■ Action item
Reproduce the entire listing exactly as written, apart from its pictures.

■ Information supplied
....................
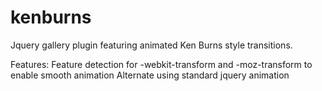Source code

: kenburns
========

Jquery gallery plugin featuring animated Ken Burns style transitions. 


Features:
Feature detection for -webkit-transform and -moz-transform to enable smooth animation
Alternate using standard jquery animation
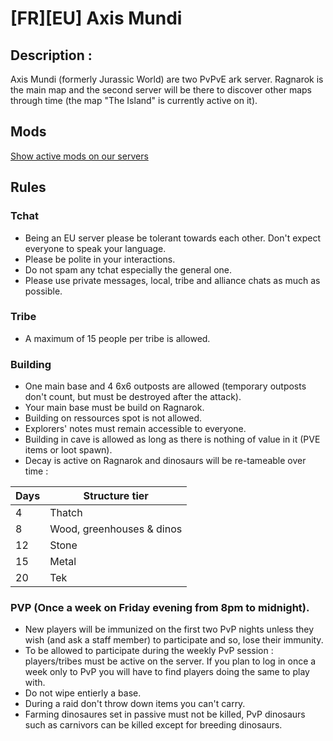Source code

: # [FR][EU] Axis Mundi 

## Description : 

Axis Mundi (formerly Jurassic World) are two PvPvE ark server. Ragnarok is the main map and the second server will be there to discover other maps through time (the map "The Island" is currently active on it).

## Mods

[Show active mods on our servers](https://steamcommunity.com/sharedfiles/filedetails/?id=2113358270)

## Rules

### Tchat

- Being an EU server please be tolerant towards each other. Don't expect everyone to speak your language.
- Please be polite in your interactions.
- Do not spam any tchat especially the general one.
- Please use private messages, local, tribe and alliance chats as much as possible.

### Tribe

- A maximum of 15 people per tribe is allowed.

### Building

- One main base and 4 6x6 outposts are allowed (temporary outposts don't count, but must be destroyed after the attack).
- Your main base must be build on Ragnarok.
- Building on ressources spot is not allowed.
- Explorers' notes must remain accessible to everyone.
- Building in cave is allowed as long as there is nothing of value in it (PVE items or loot spawn).
- Decay is active on Ragnarok and dinosaurs will be re-tameable over time :

| Days    | Structure tier                 |
|---------|--------------------------------|
| 4       | Thatch                         |
| 8       | Wood, greenhouses & dinos      |
| 12      | Stone                          |
| 15      | Metal                          |
| 20      | Tek                            |

### PVP (Once a week on Friday evening from 8pm to midnight). 

- New players will be immunized on the first two PvP nights unless they wish (and ask a staff member) to participate and so, lose their immunity.
- To be allowed to participate during the weekly PvP session : players/tribes must be active on the server. If you plan to log in once a week only to PvP you will have to find players doing the same to play with.
- Do not wipe entierly a base.
- During a raid don't throw down items you can't carry.
- Farming dinosaures set in passive must not be killed, PvP dinosaurs such as carnivors can be killed except for breeding dinosaurs.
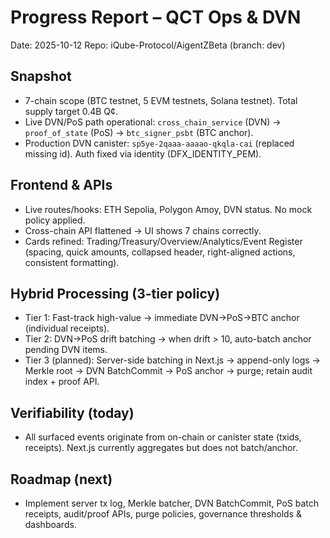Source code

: # Progress Report – QCT Ops & DVN
Date: 2025-10-12
Repo: iQube-Protocol/AigentZBeta (branch: dev)

## Snapshot
- 7-chain scope (BTC testnet, 5 EVM testnets, Solana testnet). Total supply target 0.4B Q¢.
- Live DVN/PoS path operational: `cross_chain_service` (DVN) → `proof_of_state` (PoS) → `btc_signer_psbt` (BTC anchor).
- Production DVN canister: `sp5ye-2qaaa-aaaao-qkqla-cai` (replaced missing id). Auth fixed via identity (DFX_IDENTITY_PEM).

## Frontend & APIs
- Live routes/hooks: ETH Sepolia, Polygon Amoy, DVN status. No mock policy applied.
- Cross-chain API flattened → UI shows 7 chains correctly.
- Cards refined: Trading/Treasury/Overview/Analytics/Event Register (spacing, quick amounts, collapsed header, right-aligned actions, consistent formatting).

## Hybrid Processing (3-tier policy)
- Tier 1: Fast-track high-value → immediate DVN→PoS→BTC anchor (individual receipts).
- Tier 2: DVN→PoS drift batching → when drift > 10, auto-batch anchor pending DVN items.
- Tier 3 (planned): Server-side batching in Next.js → append-only logs → Merkle root → DVN BatchCommit → PoS anchor → purge; retain audit index + proof API.

## Verifiability (today)
- All surfaced events originate from on-chain or canister state (txids, receipts). Next.js currently aggregates but does not batch/anchor.

## Roadmap (next)
- Implement server tx log, Merkle batcher, DVN BatchCommit, PoS batch receipts, audit/proof APIs, purge policies, governance thresholds & dashboards.
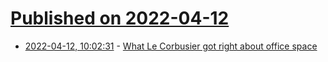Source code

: # [Published on 2022-04-12](index.md)

* [2022-04-12, 10:02:31](https://news.ycombinator.com/item?id=31000602) - [What Le Corbusier got right about office space](https://timharford.com/2022/04/what-le-corbusier-got-right-about-office-space/)
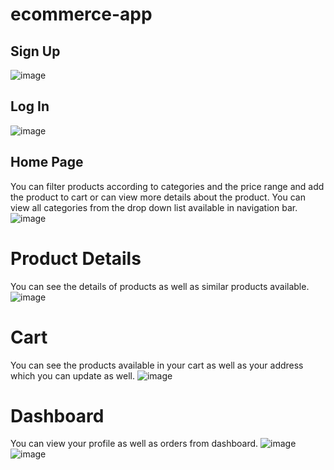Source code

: ﻿# ecommerce-app

## Sign Up 
![image](https://github.com/ankitakanoji10/ecommerce/assets/95422118/ea39a881-d463-433e-84f2-bcd8aaded8a2)
## Log In
![image](https://github.com/ankitakanoji10/ecommerce/assets/95422118/8ee9e13c-257a-4cfb-8024-eda1b6b130b8)
## Home Page
You can filter products according to categories and the price range and add the product to cart or can view more details about the product.
You can view all categories from the drop down list available in navigation bar.
![image](https://github.com/ankitakanoji10/ecommerce/assets/95422118/7baa0119-33e3-48b7-9ff2-0cef8f0678a6)

# Product Details
You can see the details of products as well as similar products available.
![image](https://github.com/ankitakanoji10/ecommerce/assets/95422118/00fcc584-af57-4787-9b74-d742955046e2)

# Cart
You can see the products available in your cart as well as your address which you can update as well.
![image](https://github.com/ankitakanoji10/ecommerce/assets/95422118/4fb1629e-0581-4869-b630-7d128c074447)

# Dashboard
You can view your profile as well as orders from dashboard.
![image](https://github.com/ankitakanoji10/ecommerce/assets/95422118/42c90d3d-e4b7-4ac8-b1f9-5f3f47eb7ca3)
![image](https://github.com/ankitakanoji10/ecommerce/assets/95422118/ccf1e8aa-0f5d-4f69-80b8-f1fd84caa335)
....................
■ The completed task
Source code

: kenburns
========

Jquery gallery plugin featuring animated Ken Burns style transitions. 


Features:
Feature detection for -webkit-transform and -moz-transform to enable smooth animation
Alternate using standard jquery animation
Source code

: # [FR][EU] Axis Mundi 

## Description : 

Axis Mundi (formerly Jurassic World) are two PvPvE ark server. Ragnarok is the main map and the second server will be there to discover other maps through time (the map "The Island" is currently active on it).

## Mods

[Show active mods on our servers](https://steamcommunity.com/sharedfiles/filedetails/?id=2113358270)

## Rules

### Tchat

- Being an EU server please be tolerant towards each other. Don't expect everyone to speak your language.
- Please be polite in your interactions.
- Do not spam any tchat especially the general one.
- Please use private messages, local, tribe and alliance chats as much as possible.

### Tribe

- A maximum of 15 people per tribe is allowed.

### Building

- One main base and 4 6x6 outposts are allowed (temporary outposts don't count, but must be destroyed after the attack).
- Your main base must be build on Ragnarok.
- Building on ressources spot is not allowed.
- Explorers' notes must remain accessible to everyone.
- Building in cave is allowed as long as there is nothing of value in it (PVE items or loot spawn).
- Decay is active on Ragnarok and dinosaurs will be re-tameable over time :

| Days    | Structure tier                 |
|---------|--------------------------------|
| 4       | Thatch                         |
| 8       | Wood, greenhouses & dinos      |
| 12      | Stone                          |
| 15      | Metal                          |
| 20      | Tek                            |

### PVP (Once a week on Friday evening from 8pm to midnight). 

- New players will be immunized on the first two PvP nights unless they wish (and ask a staff member) to participate and so, lose their immunity.
- To be allowed to participate during the weekly PvP session : players/tribes must be active on the server. If you plan to log in once a week only to PvP you will have to find players doing the same to play with.
- Do not wipe entierly a base.
- During a raid don't throw down items you can't carry.
- Farming dinosaures set in passive must not be killed, PvP dinosaurs such as carnivors can be killed except for breeding dinosaurs.
Source code

: # Progress Report – QCT Ops & DVN
Date: 2025-10-12
Repo: iQube-Protocol/AigentZBeta (branch: dev)

## Snapshot
- 7-chain scope (BTC testnet, 5 EVM testnets, Solana testnet). Total supply target 0.4B Q¢.
- Live DVN/PoS path operational: `cross_chain_service` (DVN) → `proof_of_state` (PoS) → `btc_signer_psbt` (BTC anchor).
- Production DVN canister: `sp5ye-2qaaa-aaaao-qkqla-cai` (replaced missing id). Auth fixed via identity (DFX_IDENTITY_PEM).

## Frontend & APIs
- Live routes/hooks: ETH Sepolia, Polygon Amoy, DVN status. No mock policy applied.
- Cross-chain API flattened → UI shows 7 chains correctly.
- Cards refined: Trading/Treasury/Overview/Analytics/Event Register (spacing, quick amounts, collapsed header, right-aligned actions, consistent formatting).

## Hybrid Processing (3-tier policy)
- Tier 1: Fast-track high-value → immediate DVN→PoS→BTC anchor (individual receipts).
- Tier 2: DVN→PoS drift batching → when drift > 10, auto-batch anchor pending DVN items.
- Tier 3 (planned): Server-side batching in Next.js → append-only logs → Merkle root → DVN BatchCommit → PoS anchor → purge; retain audit index + proof API.

## Verifiability (today)
- All surfaced events originate from on-chain or canister state (txids, receipts). Next.js currently aggregates but does not batch/anchor.

## Roadmap (next)
- Implement server tx log, Merkle batcher, DVN BatchCommit, PoS batch receipts, audit/proof APIs, purge policies, governance thresholds & dashboards.
Source code

: # [Published on 2022-04-12](index.md)

* [2022-04-12, 10:02:31](https://news.ycombinator.com/item?id=31000602) - [What Le Corbusier got right about office space](https://timharford.com/2022/04/what-le-corbusier-got-right-about-office-space/)
Source code

: ﻿# ecommerce-app

## Sign Up 
![image](https://github.com/ankitakanoji10/ecommerce/assets/95422118/ea39a881-d463-433e-84f2-bcd8aaded8a2)
## Log In
![image](https://github.com/ankitakanoji10/ecommerce/assets/95422118/8ee9e13c-257a-4cfb-8024-eda1b6b130b8)
## Home Page
You can filter products according to categories and the price range and add the product to cart or can view more details about the product.
You can view all categories from the drop down list available in navigation bar.
![image](https://github.com/ankitakanoji10/ecommerce/assets/95422118/7baa0119-33e3-48b7-9ff2-0cef8f0678a6)

# Product Details
You can see the details of products as well as similar products available.
![image](https://github.com/ankitakanoji10/ecommerce/assets/95422118/00fcc584-af57-4787-9b74-d742955046e2)

# Cart
You can see the products available in your cart as well as your address which you can update as well.
![image](https://github.com/ankitakanoji10/ecommerce/assets/95422118/4fb1629e-0581-4869-b630-7d128c074447)

# Dashboard
You can view your profile as well as orders from dashboard.
![image](https://github.com/ankitakanoji10/ecommerce/assets/95422118/42c90d3d-e4b7-4ac8-b1f9-5f3f47eb7ca3)
![image](https://github.com/ankitakanoji10/ecommerce/assets/95422118/ccf1e8aa-0f5d-4f69-80b8-f1fd84caa335)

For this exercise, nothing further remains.